In part due to the proliferation of Templeton funds, research and teaching in the interdisciplinary field of religion and science is growing rapidly. Among these scholars and teachers, there are many who are seeking out a more dialogical approach, as well as a more critical view of the kind of assumptions that fuel the science/religion opposition. Is it reasonable to believe, as Stephen Hawking seems to, that religion is always on the side of the irrational? Or that scientists are not frequently aware of the fluidity of the assumptions that undergird their work, or of the philosophical and historical contexts they work in? At the very least, these must be open questions.

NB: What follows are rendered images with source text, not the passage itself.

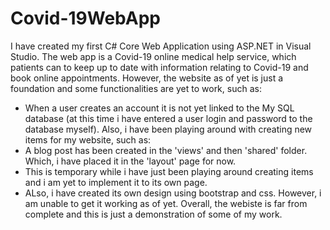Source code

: # Covid-19WebApp
I have created my first C# Core Web Application using ASP.NET in Visual Studio. 
The web app is a Covid-19 online medical help service, which patients can to keep up to date with information relating to Covid-19 and book online appointments.
However, the website as of yet is just a foundation and some functionalities are yet to work, such as:
- When a user creates an account it is not yet linked to the My SQL database (at this time i have entered a user login and password to the database myself).
Also, i have been playing around with creating new items for my website, such as:
- A blog post has been created in the 'views' and then 'shared' folder. Which, i have placed it in the 'layout' page for now. 
- This is temporary while i have just been playing around creating items and i am yet to implement it to its own page.
- ALso, i have created its own design using bootstrap and css. However, i am unable to get it working as of yet.
Overall, the webiste is far from complete and this is just a demonstration of some of my work.
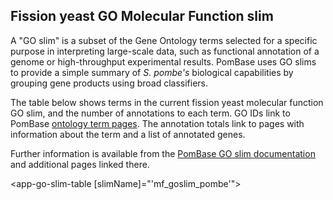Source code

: ## Fission yeast GO Molecular Function slim

A "GO slim" is a subset of the Gene Ontology terms selected for a
specific purpose in interpreting large-scale data, such as functional
annotation of a genome or high-throughput experimental
results. PomBase uses GO slims to provide a simple summary of
*S. pombe's* biological capabilities by grouping gene products using
broad classifiers.

The table below shows terms in the current fission yeast molecular
function GO slim, and the number of annotations to each term. GO IDs
link to PomBase [ontology term
pages](/documentation/ontology-term-page). The annotation totals link
to pages with information about the term and a list of annotated
genes.

Further information is available from the [PomBase GO slim
documentation](documentation/pombase-go-slim-documentation) and
additional pages linked there.

<app-go-slim-table [slimName]="'mf_goslim_pombe'"></app-go-slim-table>

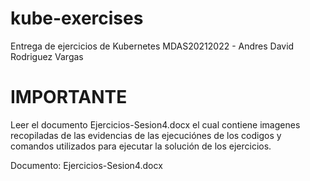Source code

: # kube-exercises
Entrega de ejercicios de Kubernetes MDAS20212022 - Andres David Rodriguez Vargas

# IMPORTANTE
Leer el documento Ejercicios-Sesion4.docx el cual contiene imagenes recopiladas de las evidencias de las ejecuciónes de los codigos y comandos utilizados para ejecutar la solución de los ejercicios.

Documento: Ejercicios-Sesion4.docx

This type of approach to religion and science was highlighted in an April 2009 roundtable hosted by Emory University, and funded by the Ford foundation. The participants—scientists, scholars, and practitioners of religion—were tasked with thinking through the question of how to engage various publics in a deeper understanding of the relationship between religion and science.
Thinking Things Through
The scholars began by discussing the ways that science is often presented in the media—the sort of “gee whiz” culture that assumes scientific discovery is a quick fix to society’s problems. Participants also highlighted the heated debate around particular issues that sit at the crossroads of religion and science: evolution, stem-cell research, abortion debates, genetic testing, sexuality and reproductive health. Given the embattled language of these debates and the abundance of promised miraculous answers to complicated questions, participants wondered how their students (let alone the public) are able to navigate these arenas. While ideological wars rage on, the real question seemed to be: How are we helping students to make sense of it all?
Bringing in examples from their own classroom experience, roundtable participants argued that a more dialogical education to science and religion could help to develop students’ critical skills in thinking through these complex issues. These examples highlighted the ways that students can become a part of the “story” behind science. Professors stressed the importance of primary texts, and of history. Creative pedagogical models that partner researchers and students were also emphasized. Dr. David Lynn of Emory University highlighted Emory’s On Recent Discoveries by Emory Researchers (ORDER) program, which places graduate student teacher-scholars in the classroom with undergraduate students to help undergraduates to realize the importance of discovery in the development of new ideas in science.
In addition to these concrete examples, participants brainstormed ways that the classroom can bridge the religion vs. science culture wars. Some ideas included teaching with open-ended questions, learning to be comfortable with some tension in the classroom, building supportive classroom environments where students feel comfortable disagreeing with one another, engaging practices (rather than just theories) in the classroom, bringing in “real-world” applications, and travel.
Each of these teaching strategies seeks to create a new kind of classroom, one in which discovery, process, and, most importantly, dialogue are at the center of the religion and science conversation.